Space Swoon: NGC 7129 is a gorgeous Reflection (Nebula)
NGC 7129 is a fascinating and terribly lovely object. It’s a stellar nursery, a site of active star formation, buried deep within an invisible cloud of very cold molecular gas and dust. Luckily for us, a handful of massive stars were born near the edge of this cloud, carving a blister in its side and exposing their fierce light and beauty to us.
Holy wow! That image is a combination of observations using the giant 10-meter Subaru telescope, the 0.81 meter Schulman Telescope (from my old friend Adam Block), and a 35 cm telescope, all of which were processed by Robert Gendler and Roberto Colombari.
It’s a spectacular photo to be sure, but there’s a lot of science in it, as well as a surprise.
Remember, what you’re seeing is a small part of a much larger complex of gas and dust, with only this local volume illuminated by the stars within. The brightest, most massive stars being born there are blue, and the blue glow you see is light reflected and scattered by grains of dust, so we call it a reflection nebula. That’s a sure sign you’re seeing young stars; blue stars don’t live long, so they must be young, and the regions where they’re born are typically choked with thick dust clouds.

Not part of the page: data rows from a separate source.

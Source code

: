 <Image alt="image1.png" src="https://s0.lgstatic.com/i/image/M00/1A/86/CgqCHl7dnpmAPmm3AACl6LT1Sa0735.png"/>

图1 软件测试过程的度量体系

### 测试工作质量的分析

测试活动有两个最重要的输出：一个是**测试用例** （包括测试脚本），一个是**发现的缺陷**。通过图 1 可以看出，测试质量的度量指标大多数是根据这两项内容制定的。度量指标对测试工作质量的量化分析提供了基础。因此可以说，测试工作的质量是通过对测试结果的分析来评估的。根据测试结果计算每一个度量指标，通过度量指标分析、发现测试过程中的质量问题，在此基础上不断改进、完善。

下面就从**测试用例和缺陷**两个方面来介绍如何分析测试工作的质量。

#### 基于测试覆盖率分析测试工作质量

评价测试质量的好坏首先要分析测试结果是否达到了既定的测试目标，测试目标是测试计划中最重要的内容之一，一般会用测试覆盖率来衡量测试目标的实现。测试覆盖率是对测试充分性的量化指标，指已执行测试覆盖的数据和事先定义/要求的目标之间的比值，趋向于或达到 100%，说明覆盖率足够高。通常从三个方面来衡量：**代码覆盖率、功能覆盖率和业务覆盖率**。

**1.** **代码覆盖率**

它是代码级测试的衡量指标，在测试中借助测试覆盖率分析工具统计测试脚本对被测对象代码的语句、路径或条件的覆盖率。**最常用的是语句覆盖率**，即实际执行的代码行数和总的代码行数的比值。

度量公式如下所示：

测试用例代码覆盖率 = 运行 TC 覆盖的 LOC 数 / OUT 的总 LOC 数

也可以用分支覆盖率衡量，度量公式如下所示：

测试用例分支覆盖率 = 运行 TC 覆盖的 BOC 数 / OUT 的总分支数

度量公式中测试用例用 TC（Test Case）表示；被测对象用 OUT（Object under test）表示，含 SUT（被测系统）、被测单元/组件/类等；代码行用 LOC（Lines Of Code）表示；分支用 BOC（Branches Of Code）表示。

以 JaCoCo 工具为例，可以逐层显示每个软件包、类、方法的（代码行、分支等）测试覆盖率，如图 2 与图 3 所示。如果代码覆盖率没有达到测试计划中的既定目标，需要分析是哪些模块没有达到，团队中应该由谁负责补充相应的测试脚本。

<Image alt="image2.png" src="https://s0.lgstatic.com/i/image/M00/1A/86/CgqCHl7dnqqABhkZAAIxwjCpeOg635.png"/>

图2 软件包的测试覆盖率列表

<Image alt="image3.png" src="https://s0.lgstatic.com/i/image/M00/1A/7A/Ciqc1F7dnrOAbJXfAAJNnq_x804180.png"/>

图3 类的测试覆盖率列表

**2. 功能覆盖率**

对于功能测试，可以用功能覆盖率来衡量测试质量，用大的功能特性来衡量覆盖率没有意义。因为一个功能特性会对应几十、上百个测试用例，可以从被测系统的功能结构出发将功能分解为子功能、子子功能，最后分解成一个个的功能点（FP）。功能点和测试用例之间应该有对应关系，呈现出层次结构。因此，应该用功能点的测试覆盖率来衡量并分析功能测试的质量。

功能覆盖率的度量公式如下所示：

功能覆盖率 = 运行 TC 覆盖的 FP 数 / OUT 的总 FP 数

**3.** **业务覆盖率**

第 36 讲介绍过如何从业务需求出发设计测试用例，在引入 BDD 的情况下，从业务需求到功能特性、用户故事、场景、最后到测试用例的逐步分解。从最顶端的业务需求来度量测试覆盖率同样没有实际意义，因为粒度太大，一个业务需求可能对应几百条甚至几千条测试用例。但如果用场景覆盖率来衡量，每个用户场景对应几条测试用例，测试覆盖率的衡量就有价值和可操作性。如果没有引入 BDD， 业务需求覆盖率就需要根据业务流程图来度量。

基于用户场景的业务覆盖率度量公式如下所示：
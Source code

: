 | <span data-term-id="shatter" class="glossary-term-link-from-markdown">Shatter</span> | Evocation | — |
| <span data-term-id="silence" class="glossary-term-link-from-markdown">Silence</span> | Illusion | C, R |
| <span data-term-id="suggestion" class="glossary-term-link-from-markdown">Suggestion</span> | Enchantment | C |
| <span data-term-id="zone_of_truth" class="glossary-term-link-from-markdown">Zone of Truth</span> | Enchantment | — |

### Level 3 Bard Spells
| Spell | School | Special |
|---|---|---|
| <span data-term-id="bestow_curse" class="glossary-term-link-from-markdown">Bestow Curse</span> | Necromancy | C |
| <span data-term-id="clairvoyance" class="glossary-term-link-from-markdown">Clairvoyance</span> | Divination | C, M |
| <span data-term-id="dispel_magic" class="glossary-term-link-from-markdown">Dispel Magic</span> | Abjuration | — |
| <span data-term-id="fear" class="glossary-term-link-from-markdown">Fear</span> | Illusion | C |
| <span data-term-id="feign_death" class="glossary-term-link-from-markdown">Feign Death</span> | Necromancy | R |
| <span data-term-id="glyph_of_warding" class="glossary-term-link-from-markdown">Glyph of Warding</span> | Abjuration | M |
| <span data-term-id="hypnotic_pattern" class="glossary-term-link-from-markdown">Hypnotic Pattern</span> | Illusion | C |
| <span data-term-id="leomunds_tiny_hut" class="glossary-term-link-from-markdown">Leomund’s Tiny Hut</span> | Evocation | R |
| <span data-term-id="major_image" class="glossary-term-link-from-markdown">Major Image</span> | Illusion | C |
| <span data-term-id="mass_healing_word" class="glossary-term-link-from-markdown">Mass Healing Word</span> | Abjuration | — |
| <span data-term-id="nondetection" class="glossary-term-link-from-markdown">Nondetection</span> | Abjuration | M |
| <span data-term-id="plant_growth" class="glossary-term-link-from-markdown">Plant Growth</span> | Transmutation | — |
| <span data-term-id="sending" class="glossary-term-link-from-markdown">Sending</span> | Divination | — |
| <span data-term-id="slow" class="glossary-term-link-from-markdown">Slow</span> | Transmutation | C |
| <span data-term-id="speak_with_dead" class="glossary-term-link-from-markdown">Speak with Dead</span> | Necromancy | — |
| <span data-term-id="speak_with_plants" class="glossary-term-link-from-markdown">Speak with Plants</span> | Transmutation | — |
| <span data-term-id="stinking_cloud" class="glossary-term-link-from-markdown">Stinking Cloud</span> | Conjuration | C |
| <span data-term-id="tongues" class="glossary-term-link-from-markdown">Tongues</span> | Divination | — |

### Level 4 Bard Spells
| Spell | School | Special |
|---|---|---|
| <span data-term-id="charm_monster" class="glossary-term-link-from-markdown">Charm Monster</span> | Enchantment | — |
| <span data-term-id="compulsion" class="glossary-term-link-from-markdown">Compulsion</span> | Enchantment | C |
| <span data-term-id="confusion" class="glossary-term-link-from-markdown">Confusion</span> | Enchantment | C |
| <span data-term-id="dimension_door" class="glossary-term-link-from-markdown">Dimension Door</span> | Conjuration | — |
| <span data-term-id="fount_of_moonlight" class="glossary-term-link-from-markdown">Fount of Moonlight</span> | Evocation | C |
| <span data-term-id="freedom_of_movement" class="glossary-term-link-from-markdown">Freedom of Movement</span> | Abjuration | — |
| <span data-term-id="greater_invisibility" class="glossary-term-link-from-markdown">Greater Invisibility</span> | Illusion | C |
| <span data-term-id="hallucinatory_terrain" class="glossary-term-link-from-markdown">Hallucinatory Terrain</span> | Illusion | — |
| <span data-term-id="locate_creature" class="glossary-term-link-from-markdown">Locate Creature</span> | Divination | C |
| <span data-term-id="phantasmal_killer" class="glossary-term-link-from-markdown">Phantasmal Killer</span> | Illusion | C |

Some of the dust is so thick it blocks the light coming from behind it, which is why there’s a collar of blackness on the lower left side of NGC 7129, separating the main nebula from the circular blue reflective patch caused by another star. The young stars—only a few million years old at most, a tiny fraction of the Sun’s 4.5 billion year age!—can also focus twin beams of matter blasting outward from their poles as they form. This slams into the material around them, forming those small curved arcs you can see here and there in the nebula. Those are like the bow waves coming off ships as they ply the ocean.